As a Chrome user, I don’t actually notice the version number I use all that much, since it’s always auto-updated to the latest version (as opposed to say Firefox where users actually have click something to update). That’s part of the reason why I was somewhat surprised to see Chrome version 6 as the latest dev-channel release.
Didn’t Google just hit version 5 in February?
Well as of May 20th, Chrome dev-channel is at version 6.0.408.1. That’s right Chrome has advanced another full version number in about four months – for devs at least.
Without a doubt, this is one of the fastest browsing naming efforts I have ever seen. At this rate Chrome 8 or 9 will be out by the end of the year. Is Google trying to have Chrome 9 out at the same time as IE 9?
As for why Google has made the version number jump – it’s a question that I’m not the only one asking. Multiple commentators on the Google Chrome release blog have the same question.
Basically what the answer comes down to is Google’s project release methodology for Chrome.
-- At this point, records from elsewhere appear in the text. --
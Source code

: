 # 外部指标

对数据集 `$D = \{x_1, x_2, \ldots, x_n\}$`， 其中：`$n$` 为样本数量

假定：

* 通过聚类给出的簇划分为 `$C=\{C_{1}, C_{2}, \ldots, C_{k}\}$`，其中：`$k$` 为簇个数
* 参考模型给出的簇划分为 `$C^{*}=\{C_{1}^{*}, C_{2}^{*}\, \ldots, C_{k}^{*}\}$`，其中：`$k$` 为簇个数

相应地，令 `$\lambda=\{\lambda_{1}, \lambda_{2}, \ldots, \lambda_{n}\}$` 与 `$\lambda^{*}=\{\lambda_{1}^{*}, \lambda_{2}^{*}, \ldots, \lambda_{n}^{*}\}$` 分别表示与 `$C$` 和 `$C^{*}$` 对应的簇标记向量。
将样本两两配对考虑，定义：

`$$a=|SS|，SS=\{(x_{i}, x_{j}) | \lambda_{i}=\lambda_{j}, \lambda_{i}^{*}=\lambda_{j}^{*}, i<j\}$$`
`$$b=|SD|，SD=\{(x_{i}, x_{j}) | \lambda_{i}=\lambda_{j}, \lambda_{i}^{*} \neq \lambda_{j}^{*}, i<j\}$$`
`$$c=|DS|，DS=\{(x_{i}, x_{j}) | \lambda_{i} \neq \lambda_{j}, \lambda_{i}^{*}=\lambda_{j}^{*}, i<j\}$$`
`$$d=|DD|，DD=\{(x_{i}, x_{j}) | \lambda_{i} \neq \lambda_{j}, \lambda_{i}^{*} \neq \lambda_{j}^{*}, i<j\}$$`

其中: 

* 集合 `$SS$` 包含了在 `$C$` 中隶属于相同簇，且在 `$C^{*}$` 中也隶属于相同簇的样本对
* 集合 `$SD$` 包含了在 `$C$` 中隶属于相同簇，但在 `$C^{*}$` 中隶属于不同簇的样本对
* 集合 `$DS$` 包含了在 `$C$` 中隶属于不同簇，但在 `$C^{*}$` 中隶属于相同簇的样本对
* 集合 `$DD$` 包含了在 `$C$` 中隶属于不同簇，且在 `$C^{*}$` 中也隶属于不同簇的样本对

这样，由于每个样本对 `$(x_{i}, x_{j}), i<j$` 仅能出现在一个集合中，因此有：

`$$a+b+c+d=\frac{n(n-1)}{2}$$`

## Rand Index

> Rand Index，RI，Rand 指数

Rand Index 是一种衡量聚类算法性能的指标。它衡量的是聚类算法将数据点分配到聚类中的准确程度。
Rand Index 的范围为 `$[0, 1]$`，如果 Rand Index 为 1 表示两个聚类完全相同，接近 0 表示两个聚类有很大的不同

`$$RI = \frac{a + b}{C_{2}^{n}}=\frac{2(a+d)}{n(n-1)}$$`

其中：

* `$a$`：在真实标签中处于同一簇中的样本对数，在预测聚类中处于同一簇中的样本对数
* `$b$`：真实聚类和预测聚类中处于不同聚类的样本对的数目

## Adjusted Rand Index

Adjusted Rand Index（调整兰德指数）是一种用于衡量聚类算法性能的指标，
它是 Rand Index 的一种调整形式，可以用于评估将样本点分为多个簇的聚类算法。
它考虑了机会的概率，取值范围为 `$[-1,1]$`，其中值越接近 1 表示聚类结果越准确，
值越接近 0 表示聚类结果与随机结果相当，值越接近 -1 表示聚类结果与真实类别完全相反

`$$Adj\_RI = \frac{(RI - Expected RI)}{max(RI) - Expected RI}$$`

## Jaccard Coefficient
The dev-channel puts out weekly releases (sometimes more if there is a particularly nasty bug fix required).
“The Dev tree becomes 6.0 after 5.0 is essentially done and the new 6.0 features then begin to show up and be tested,” commenter Chris Jones wrote. “People keep forgetting that we’re pretty nearly running real time for feature additions. They don’t add a bunch of features and sit on it as they’re doing that for a big “all new features” dev release.
The 6.0 is indicative of what’s about to be added in upcoming weeks. Do notice that the 5.0 new features had pretty much tapered off weeks ago.”
The Chrome 5 Beta came out at the beginning of May, and with it came the inclusion of an integrated Flash player as well as some serious performance gains.
Is it enough to say that a new version number is now warranted? Personally I don’t think so. That said, Chrome does have a rapid pace of innovation, and Google’s ridiculously rapid numbering of new browsers helps to fuel that too.